If they dont, we need to start publicly executing head honchos at the NSA for being morons.

Hang on, someone’s at the door…

So, subsidizing tech companies with black-ops money. This may work for the A-list databases, my point is that there are dozens if not hundreds of diverse databases, which may or may not require serious cooperation to access; and then perhaps serious programming to mine sufficiently.

For example, I recently ordered something from B&H Photo in New York. How accessible is their database unless the proper request comes through the right channels. To avoid customs clearing hassles, I have stuff shipped to an address just across the border, and pick it up when I drive across. Maybe they could access the Fed-Ex database, but it’s not my address; I might even use an assumed name. Maybe they can access the Visa database, but what if I were really a terrorist and chose to use pre-paid gift cards? (And I’m a legit NSA target, being Canadian…)

The question of course is what sort of credentials and request are needed to share that data? If it comes from the uniformed police, possibly with a warrant, it may actually be easier than some shady character approaching the VP or IT manager and asking for a major data dump. In fact, if such an informal breach is discovered and the manager can’t prove it was the NSA or FBI (“I don’t know, it was some guy with a cheap suit and bad shoes - I call the number on the card and get a busy signal”) then the company must divulge to anyone whose data may have been compromised…

Unless you are sending a paper letter to B&H, that order likely flowed over an internet backbone. The NSA has optical taps on all key internet backbones and intercept much of the data flowing across those. This was authorized under section 702 of the 2008 FISA Amendments Act. If that traffic uses end-to-end encryption (e.g, HTTPS) it can be difficult to decrypt.

However it appears the NSA is using backdoor methods to intercept this after on-premises decryption at the router level: Snowden: The NSA planted backdoors in Cisco products | InfoWorld

It is also possible that content is stored at the NSA’s gigantic Utah datacenter for later decryption as the technology improves: The NSA Is Building the Country's Biggest Spy Center (Watch What You Say) | WIRED

The PATRIOT Act, subsequent FISC rulings and other minimization rule changes enable the FBI, the NSA, and the CIA to share unredacted information about Americans.

There are some limitations on use of intelligence gathered by NSA but these are procedural, not technical.
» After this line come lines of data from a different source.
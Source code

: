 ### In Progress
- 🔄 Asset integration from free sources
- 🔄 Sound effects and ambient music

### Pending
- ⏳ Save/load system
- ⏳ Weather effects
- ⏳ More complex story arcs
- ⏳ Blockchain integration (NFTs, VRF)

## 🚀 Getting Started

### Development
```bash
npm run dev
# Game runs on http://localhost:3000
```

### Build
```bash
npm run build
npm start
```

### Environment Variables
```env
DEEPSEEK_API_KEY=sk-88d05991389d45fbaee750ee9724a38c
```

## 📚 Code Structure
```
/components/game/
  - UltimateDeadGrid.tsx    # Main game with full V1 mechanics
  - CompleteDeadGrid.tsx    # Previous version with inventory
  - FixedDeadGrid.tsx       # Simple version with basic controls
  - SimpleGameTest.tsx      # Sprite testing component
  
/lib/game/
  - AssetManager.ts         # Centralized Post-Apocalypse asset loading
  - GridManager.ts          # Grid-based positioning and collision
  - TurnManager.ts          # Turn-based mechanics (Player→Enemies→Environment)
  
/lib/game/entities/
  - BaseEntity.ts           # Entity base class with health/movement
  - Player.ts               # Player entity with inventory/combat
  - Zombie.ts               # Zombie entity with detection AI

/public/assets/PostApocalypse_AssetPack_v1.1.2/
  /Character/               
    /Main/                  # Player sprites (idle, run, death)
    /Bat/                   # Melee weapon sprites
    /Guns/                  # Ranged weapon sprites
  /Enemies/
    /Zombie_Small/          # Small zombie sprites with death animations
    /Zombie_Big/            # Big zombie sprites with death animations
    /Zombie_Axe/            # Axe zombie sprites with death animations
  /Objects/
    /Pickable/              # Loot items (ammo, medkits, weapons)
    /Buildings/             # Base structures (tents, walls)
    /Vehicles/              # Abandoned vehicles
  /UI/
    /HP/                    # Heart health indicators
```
According to the New York Times Aug 3, 2013, the DEA, Secret Service, and DHS are clamoring for access to this data for their own investigations of drug use, tax evasion, and copyright infringement. Nobody knows the exact state of the current access.

And even if you can’t decrypt the traffic, just knowing of the traffic’s existence can be a huge boon.

Until now! [bum-bum-bummmmmmm!]

The Civil Liberties Protection Officer at the Office of the Director of National Intelligence, who is the congressionally-established watchdog charged with investigating these sorts of things, wrote an article on Lawfare today that has some interesting information on just this question.

So the “state of current access” of law enforcement to tap certain communication intercepts for criminal investigations, as far as 2016 goes, was one.